Task item:
Please set down exactly the lines of the listing below from the line containing "internal ADCP compass" through the line containing "the deployment cage", both lines included, leaving out all other lines.

::: Supplied records

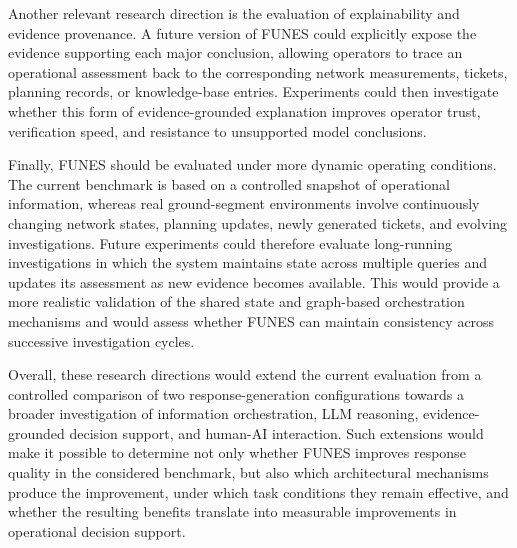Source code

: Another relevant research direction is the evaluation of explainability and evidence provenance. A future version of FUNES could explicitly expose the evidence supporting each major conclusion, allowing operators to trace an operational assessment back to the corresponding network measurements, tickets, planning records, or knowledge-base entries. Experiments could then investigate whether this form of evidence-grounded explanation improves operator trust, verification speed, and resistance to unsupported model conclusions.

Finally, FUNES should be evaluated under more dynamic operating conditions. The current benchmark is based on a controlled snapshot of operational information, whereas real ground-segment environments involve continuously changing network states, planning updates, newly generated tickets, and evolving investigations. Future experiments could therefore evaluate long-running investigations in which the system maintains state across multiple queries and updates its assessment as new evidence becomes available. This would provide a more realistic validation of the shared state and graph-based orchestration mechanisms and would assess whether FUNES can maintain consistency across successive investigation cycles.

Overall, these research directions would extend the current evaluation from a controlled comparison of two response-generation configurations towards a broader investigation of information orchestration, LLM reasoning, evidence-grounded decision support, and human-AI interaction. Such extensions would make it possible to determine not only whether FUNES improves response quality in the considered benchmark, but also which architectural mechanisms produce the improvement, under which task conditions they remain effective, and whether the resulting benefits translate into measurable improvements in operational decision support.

::::::
::: Supplied records

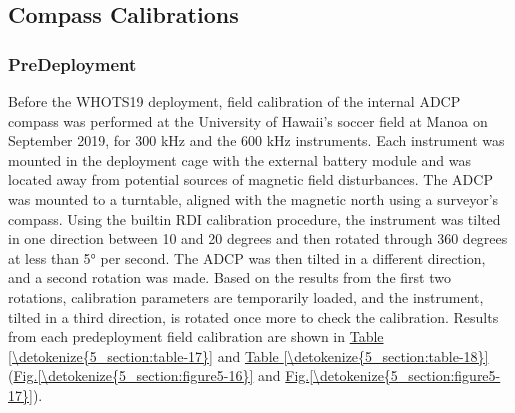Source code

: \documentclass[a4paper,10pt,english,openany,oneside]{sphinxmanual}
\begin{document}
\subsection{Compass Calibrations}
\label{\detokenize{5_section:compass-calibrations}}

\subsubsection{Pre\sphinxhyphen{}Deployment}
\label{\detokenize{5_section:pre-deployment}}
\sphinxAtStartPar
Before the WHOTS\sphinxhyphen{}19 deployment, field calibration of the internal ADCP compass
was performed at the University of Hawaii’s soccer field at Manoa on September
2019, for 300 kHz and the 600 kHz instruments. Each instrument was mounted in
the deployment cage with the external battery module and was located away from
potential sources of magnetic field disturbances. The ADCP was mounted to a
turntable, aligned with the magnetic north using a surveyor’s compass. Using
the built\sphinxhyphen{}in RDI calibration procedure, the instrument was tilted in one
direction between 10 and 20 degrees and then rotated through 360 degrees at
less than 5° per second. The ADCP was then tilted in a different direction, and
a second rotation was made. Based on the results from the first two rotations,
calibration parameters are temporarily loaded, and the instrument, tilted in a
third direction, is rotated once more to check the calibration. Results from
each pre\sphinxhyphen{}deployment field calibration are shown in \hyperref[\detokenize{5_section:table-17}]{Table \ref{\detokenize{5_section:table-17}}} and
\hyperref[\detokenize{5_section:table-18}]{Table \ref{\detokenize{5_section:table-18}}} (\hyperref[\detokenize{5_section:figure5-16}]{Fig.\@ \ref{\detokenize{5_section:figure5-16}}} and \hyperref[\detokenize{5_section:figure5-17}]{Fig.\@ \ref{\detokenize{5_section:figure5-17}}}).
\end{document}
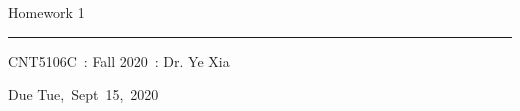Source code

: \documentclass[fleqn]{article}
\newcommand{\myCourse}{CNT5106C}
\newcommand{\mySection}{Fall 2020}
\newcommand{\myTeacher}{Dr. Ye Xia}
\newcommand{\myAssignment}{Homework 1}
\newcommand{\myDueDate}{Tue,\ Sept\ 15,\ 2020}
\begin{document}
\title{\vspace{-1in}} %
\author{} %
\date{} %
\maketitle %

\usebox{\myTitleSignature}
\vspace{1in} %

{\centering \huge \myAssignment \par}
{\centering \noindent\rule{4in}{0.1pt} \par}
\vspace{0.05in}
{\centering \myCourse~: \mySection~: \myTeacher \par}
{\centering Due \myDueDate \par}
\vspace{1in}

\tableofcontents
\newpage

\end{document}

::::::

Your response:
Before the WHOTS\sphinxhyphen{}19 deployment, field calibration of the internal ADCP compass
was performed at the University of Hawaii’s soccer field at Manoa on September
2019, for 300 kHz and the 600 kHz instruments. Each instrument was mounted in
the deployment cage with the external battery module and was located away from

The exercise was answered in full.